There are some touches that are truly Noble. One is the lost, questing arrival in Ephesus of the visiting Antipholus and Dromio. Coming through a door in the white wall of Ultz’s set, they appear dazed, almost blind. This is of course is not a funny moment, nor meant to be. When the farce begins—when master and man are mistaken for their respective twins—Mr. Noble works diligently at it. He must have done no end of research into traditional comic routines.

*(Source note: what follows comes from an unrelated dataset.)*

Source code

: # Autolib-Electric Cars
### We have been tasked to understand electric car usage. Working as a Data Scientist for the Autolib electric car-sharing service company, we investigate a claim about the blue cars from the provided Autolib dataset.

Some of it showed in his production of King Lear with Antony Sher’s clown-compendium performance as the Fool. The one thing that performance was not was amusing; nor did it need to be. But The Comedy of Errors does need, and this production is all technique and no humour. It keeps stepping on its own laughs. Blows and pratfalls, of which there are many, are accompanied by tympani-rolls in the orchestra. The pulling of Dromio’s nose provokes ruder noises in the pit. Pedantry, the RSC’s recurring vice, here takes a new form. This, the production seems to be saying, is clowning; aren’t you impressed?
Design and music run the show. Nigel Hess draws for his times, pleasingly enough, on Scott Joplin, Vincent Youmans and the Keystone Kops. In the scene of Pinch the conjuror he takes over (or the play throws in the sponge) and we get a number. Pinch is painted yellow, and the text does indeed say that he has a saffron face. But it makes no mention of the Dromios having red noses, or of the Antipholi being blue. They look like the Atlantines (who, old Eagle readers will remember, were the good Venusians oppressed by the green Trees). Farce works by putting recognisable people in extreme situations. I don’t recognise anyone with a blue face. I even jib at a heroine (Jane Booker) whose hair has been tied up like an ice-cream cone, however stylish.
The performances display some skill and, in the case of Paul Greenwood, who plays a scene hanging upside-down from a window, intrepidity. Peter McEnery is brisk, Henry Goodman earthy, Richard O’Callaghan nicely woeful and Zoë Wannamaker, trimly volcanic, nearly creates a character. Joseph O’Conor and Timothy Kightley are solid elders. There are some grace-notes: the final reconciliation, and an earlier rapprochement between master and servant when the former has beaten the latter and, penitent, gives him a cuddle.
There is also some atrocious verse-speaking, especially from the Duke. While they wait to mature into comedy directors (and it is not just Mr. Noble’s problem—John Caird with The Twin Rivals is about the only young director in or out of the RSC to have displayed any sustained lightness of touch), Stratford chiefs could practise counting the number of beats in an iambic pentameter. They used to know how.